<<<<
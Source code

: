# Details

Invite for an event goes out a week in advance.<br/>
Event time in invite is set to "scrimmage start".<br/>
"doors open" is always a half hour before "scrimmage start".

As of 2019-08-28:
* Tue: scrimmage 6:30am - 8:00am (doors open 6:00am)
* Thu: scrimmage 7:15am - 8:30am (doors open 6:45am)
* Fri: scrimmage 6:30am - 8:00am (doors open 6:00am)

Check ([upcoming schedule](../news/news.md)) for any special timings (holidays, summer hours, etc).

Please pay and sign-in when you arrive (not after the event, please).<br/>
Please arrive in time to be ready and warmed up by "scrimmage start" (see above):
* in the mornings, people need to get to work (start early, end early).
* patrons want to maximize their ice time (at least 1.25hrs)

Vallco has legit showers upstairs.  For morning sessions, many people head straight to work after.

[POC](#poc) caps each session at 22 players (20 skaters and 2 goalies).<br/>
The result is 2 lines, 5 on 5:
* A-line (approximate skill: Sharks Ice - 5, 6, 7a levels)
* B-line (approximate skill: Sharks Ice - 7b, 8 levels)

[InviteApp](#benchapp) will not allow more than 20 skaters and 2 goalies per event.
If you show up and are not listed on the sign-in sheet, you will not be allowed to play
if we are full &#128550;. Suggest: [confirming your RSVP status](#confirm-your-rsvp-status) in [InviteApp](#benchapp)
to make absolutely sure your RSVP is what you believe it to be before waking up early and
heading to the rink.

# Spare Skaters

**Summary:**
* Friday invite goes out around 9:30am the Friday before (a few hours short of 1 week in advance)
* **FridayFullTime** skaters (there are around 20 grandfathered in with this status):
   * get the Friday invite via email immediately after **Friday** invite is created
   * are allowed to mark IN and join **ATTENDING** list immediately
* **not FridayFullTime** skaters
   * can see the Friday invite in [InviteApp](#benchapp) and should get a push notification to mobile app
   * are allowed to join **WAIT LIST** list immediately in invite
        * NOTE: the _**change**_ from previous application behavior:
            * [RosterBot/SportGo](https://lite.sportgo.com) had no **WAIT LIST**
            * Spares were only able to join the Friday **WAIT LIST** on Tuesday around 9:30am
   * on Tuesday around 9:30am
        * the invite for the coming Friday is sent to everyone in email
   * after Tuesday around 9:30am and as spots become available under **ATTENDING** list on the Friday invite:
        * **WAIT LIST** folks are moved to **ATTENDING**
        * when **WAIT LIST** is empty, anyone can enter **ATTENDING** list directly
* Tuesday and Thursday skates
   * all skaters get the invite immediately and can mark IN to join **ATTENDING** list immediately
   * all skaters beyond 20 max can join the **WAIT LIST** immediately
>>>>
(Task requirements)
Preserving every character, copy the records above out again.

(Answer to the problem)
Source code

:# Details

Invite for an event goes out a week in advance.<br/>
Event time in invite is set to "scrimmage start".<br/>
"doors open" is always a half hour before "scrimmage start".

As of 2019-08-28:
* Tue: scrimmage 6:30am - 8:00am (doors open 6:00am)
* Thu: scrimmage 7:15am - 8:30am (doors open 6:45am)
* Fri: scrimmage 6:30am - 8:00am (doors open 6:00am)

Check ([upcoming schedule](../news/news.md)) for any special timings (holidays, summer hours, etc).

Please pay and sign-in when you arrive (not after the event, please).<br/>
Please arrive in time to be ready and warmed up by "scrimmage start" (see above):
* in the mornings, people need to get to work (start early, end early).
* patrons want to maximize their ice time (at least 1.25hrs)

Vallco has legit showers upstairs.  For morning sessions, many people head straight to work after.

[POC](#poc) caps each session at 22 players (20 skaters and 2 goalies).<br/>
The result is 2 lines, 5 on 5:
* A-line (approximate skill: Sharks Ice - 5, 6, 7a levels)
* B-line (approximate skill: Sharks Ice - 7b, 8 levels)

[InviteApp](#benchapp) will not allow more than 20 skaters and 2 goalies per event.
If you show up and are not listed on the sign-in sheet, you will not be allowed to play
if we are full &#128550;. Suggest: [confirming your RSVP status](#confirm-your-rsvp-status) in [InviteApp](#benchapp)
to make absolutely sure your RSVP is what you believe it to be before waking up early and
heading to the rink.

# Spare Skaters

**Summary:**
* Friday invite goes out around 9:30am the Friday before (a few hours short of 1 week in advance)
* **FridayFullTime** skaters (there are around 20 grandfathered in with this status):
   * get the Friday invite via email immediately after **Friday** invite is created
   * are allowed to mark IN and join **ATTENDING** list immediately
* **not FridayFullTime** skaters
   * can see the Friday invite in [InviteApp](#benchapp) and should get a push notification to mobile app
   * are allowed to join **WAIT LIST** list immediately in invite
        * NOTE: the _**change**_ from previous application behavior:
            * [RosterBot/SportGo](https://lite.sportgo.com) had no **WAIT LIST**
            * Spares were only able to join the Friday **WAIT LIST** on Tuesday around 9:30am
   * on Tuesday around 9:30am
        * the invite for the coming Friday is sent to everyone in email
   * after Tuesday around 9:30am and as spots become available under **ATTENDING** list on the Friday invite:
        * **WAIT LIST** folks are moved to **ATTENDING**
        * when **WAIT LIST** is empty, anyone can enter **ATTENDING** list directly
* Tuesday and Thursday skates
   * all skaters get the invite immediately and can mark IN to join **ATTENDING** list immediately
   * all skaters beyond 20 max can join the **WAIT LIST** immediately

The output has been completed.